▶ [Try it]: Once more, print the records exactly as given.
▬▬▬▬▬▬
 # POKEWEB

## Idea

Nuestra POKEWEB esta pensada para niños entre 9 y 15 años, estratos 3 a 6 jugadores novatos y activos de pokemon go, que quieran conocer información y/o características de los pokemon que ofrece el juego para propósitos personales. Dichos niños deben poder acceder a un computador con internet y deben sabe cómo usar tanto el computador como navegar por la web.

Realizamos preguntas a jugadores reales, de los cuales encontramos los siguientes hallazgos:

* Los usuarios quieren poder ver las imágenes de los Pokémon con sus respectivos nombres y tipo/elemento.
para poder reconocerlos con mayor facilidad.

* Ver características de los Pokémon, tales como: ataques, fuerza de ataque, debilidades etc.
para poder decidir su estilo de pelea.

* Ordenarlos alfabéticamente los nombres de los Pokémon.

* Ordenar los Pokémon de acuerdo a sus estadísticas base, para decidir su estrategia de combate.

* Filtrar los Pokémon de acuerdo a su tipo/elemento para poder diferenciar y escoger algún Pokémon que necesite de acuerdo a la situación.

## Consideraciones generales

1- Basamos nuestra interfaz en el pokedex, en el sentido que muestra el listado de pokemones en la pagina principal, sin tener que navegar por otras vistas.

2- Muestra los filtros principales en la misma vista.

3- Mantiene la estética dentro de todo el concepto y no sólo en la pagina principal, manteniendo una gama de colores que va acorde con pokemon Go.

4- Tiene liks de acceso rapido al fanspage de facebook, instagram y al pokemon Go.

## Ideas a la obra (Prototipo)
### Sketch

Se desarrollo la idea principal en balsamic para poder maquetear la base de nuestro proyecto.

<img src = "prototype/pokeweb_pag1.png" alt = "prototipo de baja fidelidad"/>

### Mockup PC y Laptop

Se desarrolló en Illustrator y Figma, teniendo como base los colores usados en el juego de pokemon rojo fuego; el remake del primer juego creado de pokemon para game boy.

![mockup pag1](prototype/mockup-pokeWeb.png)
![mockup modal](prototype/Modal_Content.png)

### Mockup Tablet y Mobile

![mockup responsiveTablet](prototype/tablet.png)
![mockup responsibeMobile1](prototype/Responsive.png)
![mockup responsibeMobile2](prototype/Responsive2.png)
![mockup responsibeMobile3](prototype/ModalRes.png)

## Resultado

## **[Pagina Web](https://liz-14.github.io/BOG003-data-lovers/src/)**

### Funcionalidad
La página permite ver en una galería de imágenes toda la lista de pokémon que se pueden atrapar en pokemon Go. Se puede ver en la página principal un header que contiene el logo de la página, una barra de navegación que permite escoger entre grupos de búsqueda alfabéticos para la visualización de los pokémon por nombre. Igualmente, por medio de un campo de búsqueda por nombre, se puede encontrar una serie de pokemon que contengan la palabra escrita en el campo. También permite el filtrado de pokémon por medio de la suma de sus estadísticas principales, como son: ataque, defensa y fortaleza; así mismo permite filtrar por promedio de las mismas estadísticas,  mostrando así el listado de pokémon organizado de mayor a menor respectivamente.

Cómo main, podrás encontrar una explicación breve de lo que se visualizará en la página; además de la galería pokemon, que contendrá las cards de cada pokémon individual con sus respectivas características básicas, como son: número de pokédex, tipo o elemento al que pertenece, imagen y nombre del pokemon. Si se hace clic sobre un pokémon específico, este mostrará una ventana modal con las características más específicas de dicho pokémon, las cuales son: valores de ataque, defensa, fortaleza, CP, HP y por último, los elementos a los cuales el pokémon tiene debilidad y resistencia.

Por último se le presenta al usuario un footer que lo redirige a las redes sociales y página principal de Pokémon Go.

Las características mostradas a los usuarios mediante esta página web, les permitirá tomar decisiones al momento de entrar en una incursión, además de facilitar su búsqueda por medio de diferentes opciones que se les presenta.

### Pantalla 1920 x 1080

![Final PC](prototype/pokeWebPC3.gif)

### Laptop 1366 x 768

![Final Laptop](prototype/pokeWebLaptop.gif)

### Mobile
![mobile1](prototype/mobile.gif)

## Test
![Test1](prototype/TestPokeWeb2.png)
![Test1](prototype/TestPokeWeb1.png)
▬▬▬▬▬▬
▶ [Reply]:
 # POKEWEB

## Idea

Nuestra POKEWEB esta pensada para niños entre 9 y 15 años, estratos 3 a 6 jugadores novatos y activos de pokemon go, que quieran conocer información y/o características de los pokemon que ofrece el juego para propósitos personales. Dichos niños deben poder acceder a un computador con internet y deben sabe cómo usar tanto el computador como navegar por la web.

Realizamos preguntas a jugadores reales, de los cuales encontramos los siguientes hallazgos:

* Los usuarios quieren poder ver las imágenes de los Pokémon con sus respectivos nombres y tipo/elemento.
para poder reconocerlos con mayor facilidad.

* Ver características de los Pokémon, tales como: ataques, fuerza de ataque, debilidades etc.
para poder decidir su estilo de pelea.

* Ordenarlos alfabéticamente los nombres de los Pokémon.

* Ordenar los Pokémon de acuerdo a sus estadísticas base, para decidir su estrategia de combate.

* Filtrar los Pokémon de acuerdo a su tipo/elemento para poder diferenciar y escoger algún Pokémon que necesite de acuerdo a la situación.

## Consideraciones generales

1- Basamos nuestra interfaz en el pokedex, en el sentido que muestra el listado de pokemones en la pagina principal, sin tener que navegar por otras vistas.

2- Muestra los filtros principales en la misma vista.

3- Mantiene la estética dentro de todo el concepto y no sólo en la pagina principal, manteniendo una gama de colores que va acorde con pokemon Go.

4- Tiene liks de acceso rapido al fanspage de facebook, instagram y al pokemon Go.

## Ideas a la obra (Prototipo)
### Sketch

Se desarrollo la idea principal en balsamic para poder maquetear la base de nuestro proyecto.

<img src = "prototype/pokeweb_pag1.png" alt = "prototipo de baja fidelidad"/>

### Mockup PC y Laptop

Se desarrolló en Illustrator y Figma, teniendo como base los colores usados en el juego de pokemon rojo fuego; el remake del primer juego creado de pokemon para game boy.

![mockup pag1](prototype/mockup-pokeWeb.png)
![mockup modal](prototype/Modal_Content.png)

### Mockup Tablet y Mobile

![mockup responsiveTablet](prototype/tablet.png)
![mockup responsibeMobile1](prototype/Responsive.png)
![mockup responsibeMobile2](prototype/Responsive2.png)
![mockup responsibeMobile3](prototype/ModalRes.png)

## Resultado

## **[Pagina Web](https://liz-14.github.io/BOG003-data-lovers/src/)**

### Funcionalidad
La página permite ver en una galería de imágenes toda la lista de pokémon que se pueden atrapar en pokemon Go. Se puede ver en la página principal un header que contiene el logo de la página, una barra de navegación que permite escoger entre grupos de búsqueda alfabéticos para la visualización de los pokémon por nombre. Igualmente, por medio de un campo de búsqueda por nombre, se puede encontrar una serie de pokemon que contengan la palabra escrita en el campo. También permite el filtrado de pokémon por medio de la suma de sus estadísticas principales, como son: ataque, defensa y fortaleza; así mismo permite filtrar por promedio de las mismas estadísticas,  mostrando así el listado de pokémon organizado de mayor a menor respectivamente.

Cómo main, podrás encontrar una explicación breve de lo que se visualizará en la página; además de la galería pokemon, que contendrá las cards de cada pokémon individual con sus respectivas características básicas, como son: número de pokédex, tipo o elemento al que pertenece, imagen y nombre del pokemon. Si se hace clic sobre un pokémon específico, este mostrará una ventana modal con las características más específicas de dicho pokémon, las cuales son: valores de ataque, defensa, fortaleza, CP, HP y por último, los elementos a los cuales el pokémon tiene debilidad y resistencia.

Por último se le presenta al usuario un footer que lo redirige a las redes sociales y página principal de Pokémon Go.

Las características mostradas a los usuarios mediante esta página web, les permitirá tomar decisiones al momento de entrar en una incursión, además de facilitar su búsqueda por medio de diferentes opciones que se les presenta.

### Pantalla 1920 x 1080

![Final PC](prototype/pokeWebPC3.gif)

### Laptop 1366 x 768

![Final Laptop](prototype/pokeWebLaptop.gif)

### Mobile
![mobile1](prototype/mobile.gif)

## Test
![Test1](prototype/TestPokeWeb2.png)
![Test1](prototype/TestPokeWeb1.png)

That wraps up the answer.